How Can I Become a TV and Film Extra?

If you live in a major city in the UK such as London then there are extras agencies that deal with TV and film work. Extras agencies work similarly to temp agencies and will have people on their books that they can then put forward when jobs come up. Have a look at ukscreen.com that holds a list of extras agencies. Simply give the agencies a ring and ask if they are looking for people or if you can register with them.

Do I Need Acting Skills to Become an Extra?

In most cases acting skills will not be a requirement, although don’t mention this to the professional extras. Professional extras do this job full time and some view the extra work as a way to break into the acting world.

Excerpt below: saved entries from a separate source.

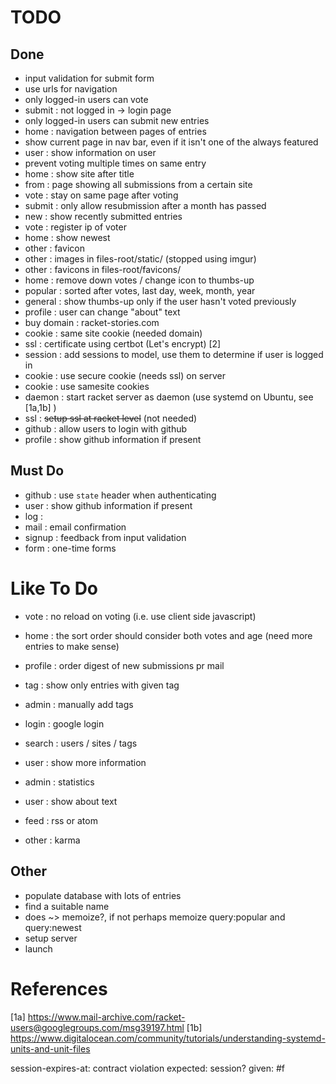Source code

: # TODO

## Done

+ input validation for submit form
+ use urls for navigation
+ only logged-in users can vote
+ submit  : not logged in -> login page
+ only logged-in users can submit new entries
+ home    : navigation between pages of entries
+ show current page in nav bar, even if it isn't one of the always featured
+ user    : show information on user
+ prevent voting multiple times on same entry
+ home    : show site after title
+ from    : page showing all submissions from a certain site
+ vote    : stay on same page after voting
+ submit  : only allow resubmission after a month has passed
+ new     : show recently submitted entries
+ vote    : register ip of voter
+ home    : show newest
+ other   : favicon
+ other   : images   in files-root/static/     (stopped using imgur)
+ other   : favicons in files-root/favicons/ 
+ home    : remove down votes / change icon to thumbs-up
+ popular : sorted after votes, last day, week, month, year
+ general : show thumbs-up only if the user hasn't voted previously
+ profile : user can change "about" text
+ buy domain : racket-stories.com
+ cookie  : same site cookie (needed domain)
+ ssl     : certificate using certbot (Let's encrypt) [2]
+ session : add sessions to model, use them to determine if user is logged in
+ cookie  : use secure cookie (needs ssl) on server
+ cookie  : use samesite cookies 
+ daemon  : start racket server as daemon
            (use systemd on Ubuntu, see [1a,1b] )
+ ssl     : ~~setup ssl at racket level~~ (not needed)
+ github  : allow users to login with github 
+ profile : show github information if present

## Must Do

- github  : use `state` header when authenticating 
- user    : show github information if present
- log     : 
- mail    : email confirmation
- signup  : feedback from input validation
- form    : one-time forms 

# Like To Do
- vote    : no reload on voting (i.e. use client side javascript)
- home    : the sort order should consider both votes and age 
            (need more entries to make sense)
- profile : order digest of new submissions pr mail
- tag     : show only entries with given tag
- admin   : manually add tags

- login   : google login
- search  : users / sites / tags
- user    : show more information
- admin   : statistics
- user    : show about text
- feed    : rss or atom 
- other   : karma

## Other

- populate database with lots of entries
- find a suitable name
- does ~> memoize?, if not perhaps memoize query:popular and query:newest
- setup server
- launch


References
==========
[1a] https://www.mail-archive.com/racket-users@googlegroups.com/msg39197.html
[1b] https://www.digitalocean.com/community/tutorials/understanding-systemd-units-and-unit-files



session-expires-at: contract violation
  expected: session?
  given: #f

Most extras will never be expected to say any lines whatsoever. The more skills you do have such as horse riding, dancing and fencing skills then the more chance you will have when these skills are used in the TV and film work.

How Much Money Can I Earn as an Extra?

There is a set fee for TV and film extras, which is £69 per day. The BBC does pay higher than this and a walk on part should bring even more money. Extra’s fees are set by the Film Artists Association and there are additional payments based on factors such as overtime and wearing your own clothes. Meals are usually included for free throughout the production shooting schedule.

Will I Get to See Major Film Stars?

It depends on what you class as major film stars. A lot of TV extra work in cities such as London can be smaller productions, soaps, and long running series. Film extra work will mean you can view the stars from a distance but you probably will not get the chance to speak to them. If you are lucky enough to work as an extra on a major film then chancing your luck and talking to a star is not usually advised. Stars will have their own security on set to make sure that star struck extras do not approach them.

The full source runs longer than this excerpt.